CIMMCO LIMITED
ANNUAL REPORT 2011-2012
DIRECTOR`S REPORT
Dear Shareholders,
Your Directors present the 67th Annual Report, together with the audited
accounts of the Company for the financial year ended March 31, 2012.
Financial Results:
The performance of the Company has been satisfactory during the financial
year ended the 31st March, 2012.
(Rs. in lacs)
Particulars Year ended Year ended
31.03.2012 31.03.2011
(12 Months) (9 Months)
Turnover 23,651.30 11,782.02
Profit/(Loss) before Extra-ordinary
Items & Tax 3,279.09 1,002.96
Less: Exceptional Items 2,475.99 635.95
Profit before Taxation 803.10 367.01
Add/(Less): Deferred Tax Credits/(Charge) (384.47) 726.70
Less: Wealth Tax & Fringe Benefit Tax - 1.22
Profit after Taxation 418.63 1,093.71
Loss brought forward from previous period 2,011.08 3,104.79
Loss carried to Balance Sheet 1,592.45 2,011.08
Reserves & Surplus 16,160.58 15,855.50
Earnings per Share (Rs.) 2.08 5.43
As the previous financial year comprised of nine months, performance for
the financial year ended the 31st March, 2012 is not comparable with that
of the preceding financial year. Adjustment of exceptional items against
the Profit before Tax has resulted in lower Profit after Taxation, despite
improvement in revenue and topline for the financial year under review.
Dividend:
In the absence of adequate profit available for appropriation and
accumulated loss being carried forward, your Directors do not recommend any
dividend for the year under review.
Review of Operations and Future Outlook:
During the year ended the 31st March, 2012 your Company successfully
executed the order for Wagons secured from the Indian Railways and produced
1299 and sold 1302 wagons from its plant at Bharatpur.
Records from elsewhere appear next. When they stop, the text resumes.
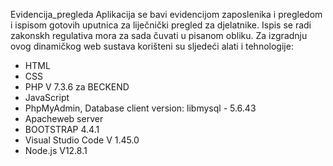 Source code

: Evidencija_pregleda
Aplikacija se bavi evidencijom zaposlenika i pregledom i ispisom gotovih uputnica za liječnički pregled za djelatnike.
Ispis se radi zakonskh regulativa mora za sada čuvati u pisanom obliku.
Za izgradnju ovog dinamičkog web sustava korišteni su sljedeći alati i tehnologije:
 - HTML
 - CSS
 - PHP V 7.3.6 za BECKEND
 - JavaScript
 - PhpMyAdmin, Database client version: libmysql - 5.6.43
 - Apacheweb server
 - BOOTSTRAP 4.4.1
 - Visual Studio Code V 1.45.0
 - Node.js V12.8.1

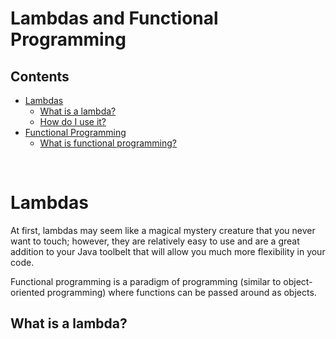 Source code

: # Lambdas and Functional Programming

## Contents
- [Lambdas](lambdas)
  - [What is a lambda?](whatisalambda)
  - [How do I use it?](howdoiuseit)
- [Functional Programming](functionalprogramming)
  - [What is functional programming?](whatisfunctionalprogramming)

<br>

# Lambdas

At first, lambdas may seem like a magical mystery creature that you never want to touch; however, they are
relatively easy to use and are a great addition to your Java toolbelt that will allow you much more
flexibility in your code.

Functional programming is a paradigm of programming (similar to object-oriented programming) where
functions can be passed around as objects.

## What is a lambda?

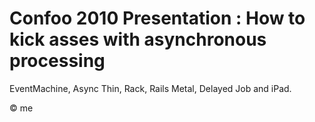 # Confoo 2010 Presentation : How to kick asses with asynchronous processing

EventMachine, Async Thin, Rack, Rails Metal, Delayed Job and iPad.

&copy; me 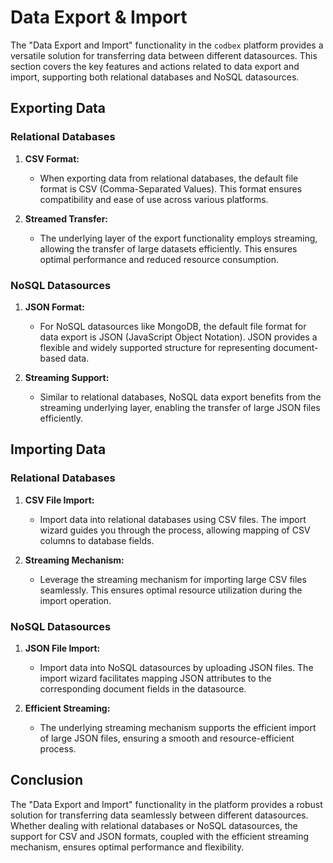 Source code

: # Data Export & Import

The "Data Export and Import" functionality in the `codbex` platform provides a versatile solution for transferring data between different datasources. This section covers the key features and actions related to data export and import, supporting both relational databases and NoSQL datasources.

## Exporting Data

### Relational Databases

1. **CSV Format:**
   - When exporting data from relational databases, the default file format is CSV (Comma-Separated Values). This format ensures compatibility and ease of use across various platforms.

2. **Streamed Transfer:**
   - The underlying layer of the export functionality employs streaming, allowing the transfer of large datasets efficiently. This ensures optimal performance and reduced resource consumption.

### NoSQL Datasources

1. **JSON Format:**
   - For NoSQL datasources like MongoDB, the default file format for data export is JSON (JavaScript Object Notation). JSON provides a flexible and widely supported structure for representing document-based data.

2. **Streaming Support:**
   - Similar to relational databases, NoSQL data export benefits from the streaming underlying layer, enabling the transfer of large JSON files efficiently.

## Importing Data

### Relational Databases

1. **CSV File Import:**
   - Import data into relational databases using CSV files. The import wizard guides you through the process, allowing mapping of CSV columns to database fields.

2. **Streaming Mechanism:**
   - Leverage the streaming mechanism for importing large CSV files seamlessly. This ensures optimal resource utilization during the import operation.

### NoSQL Datasources

1. **JSON File Import:**
   - Import data into NoSQL datasources by uploading JSON files. The import wizard facilitates mapping JSON attributes to the corresponding document fields in the datasource.

2. **Efficient Streaming:**
   - The underlying streaming mechanism supports the efficient import of large JSON files, ensuring a smooth and resource-efficient process.

## Conclusion

The "Data Export and Import" functionality in the platform provides a robust solution for transferring data seamlessly between different datasources. Whether dealing with relational databases or NoSQL datasources, the support for CSV and JSON formats, coupled with the efficient streaming mechanism, ensures optimal performance and flexibility.
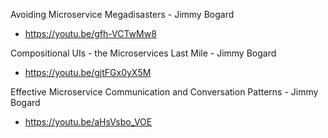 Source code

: Avoiding Microservice Megadisasters - Jimmy Bogard
* https://youtu.be/gfh-VCTwMw8

Compositional UIs - the Microservices Last Mile - Jimmy Bogard
* https://youtu.be/gjtFGx0yX5M

Effective Microservice Communication and Conversation Patterns - Jimmy Bogard
* https://youtu.be/aHsVsbo_VOE
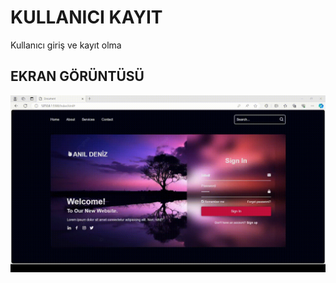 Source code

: <h1> KULLANICI KAYIT </h1>


Kullanıcı giriş ve kayıt olma 


<h2> EKRAN GÖRÜNTÜSÜ </h2>


![](2024-02-10-13-03-57.gif) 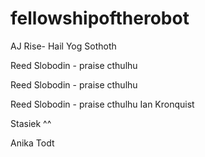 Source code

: # fellowshipoftherobot

AJ Rise- Hail Yog Sothoth

Reed Slobodin - praise cthulhu


Reed Slobodin - praise cthulhu


Reed Slobodin - praise cthulhu
Ian Kronquist

Stasiek ^^

Anika Todt

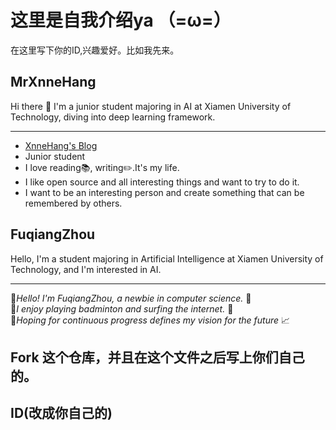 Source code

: # 这里是自我介绍ya （=ω=）

在这里写下你的ID,兴趣爱好。比如我先来。

## MrXnneHang

Hi there 👋 I'm a junior student majoring in AI at Xiamen University of Technology, diving into deep learning framework.               

---

- [XnneHang's Blog](https://xnnehang.top/about)  
- Junior student     
- I love reading📚, writing✏️.It's my life.    
- I like open source and all interesting things and want to try to do it.    
- I want to be an interesting person and create something that can be remembered by others.    




## FuqiangZhou
Hello, I'm a student majoring in Artificial Intelligence at Xiamen University of Technology, and I'm interested in AI.  

---  

👋<i>Hello! I'm FuqiangZhou, a newbie in computer science. </i>🌱  
🏸<i>I enjoy playing badminton and surfing the internet. </i>📱  
🌟<i>Hoping for continuous progress defines my vision for the future </i>📈  

## Fork 这个仓库，并且在这个文件之后写上你们自己的。
## ID(改成你自己的)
Facilities of your Company have been streamlined for operational efficiency
and are capable of manufacturing large volume of rolling stock. However,
order for the number of Wagons entitled to be allocated to the Company is
yet to be released by the Indian Railways (IR).The execution of first
tranche of the quantity ordered by IR as per its decision based on a change
in complete reversal of its stand in non-compliance with the Order passed
by the Hon`ble Board for Industrial & Financial Reconstruction (BIFR), has
been progressing as per schedule.
Your Company`s facilities at Bharatpur are also equipped to manufacture
various products viz. Cement/Mineral Plant Equipment, Hydro Mechanical
Equipment, Pressure Vessel Equipment and orders for the said verticals are
being aggressively pursued. Overall the outlook for current year is
cautiously optimistic.
Management Discussion and Analysis:
The Management Discussion and Analysis Report as stipulated under Clause 49
of the Listing Agreement with Stock Exchanges, forming part of Directors`
Report for the year under review, is given in a separate section of this
Annual Report.
Directors:
Shri J K Shukla and Dr. G B Rao, Directors retire by rotation and being
eligible, offer themselves for re-appointment at the ensuing AGM. Shri
Manoj Jha inducted as an Additional Director was appointed as Managing
Director w.e.f. the 24th March, 2012. Shri M J Z Mowla and Shri K S B
Sanyal appointed as Additional Directors by the Board w.e.f. 8th November,
2011 and 24th March, 2012 respectively, hold office upto the date of
ensuing Annual General Meeting and in accordance with Section 260 of the
Act are eligible for appointment. Notice(s) pursuant to Section 257
proposing the candidature of the Directors named herein above have been
received from the members of the Company proposing their appointment.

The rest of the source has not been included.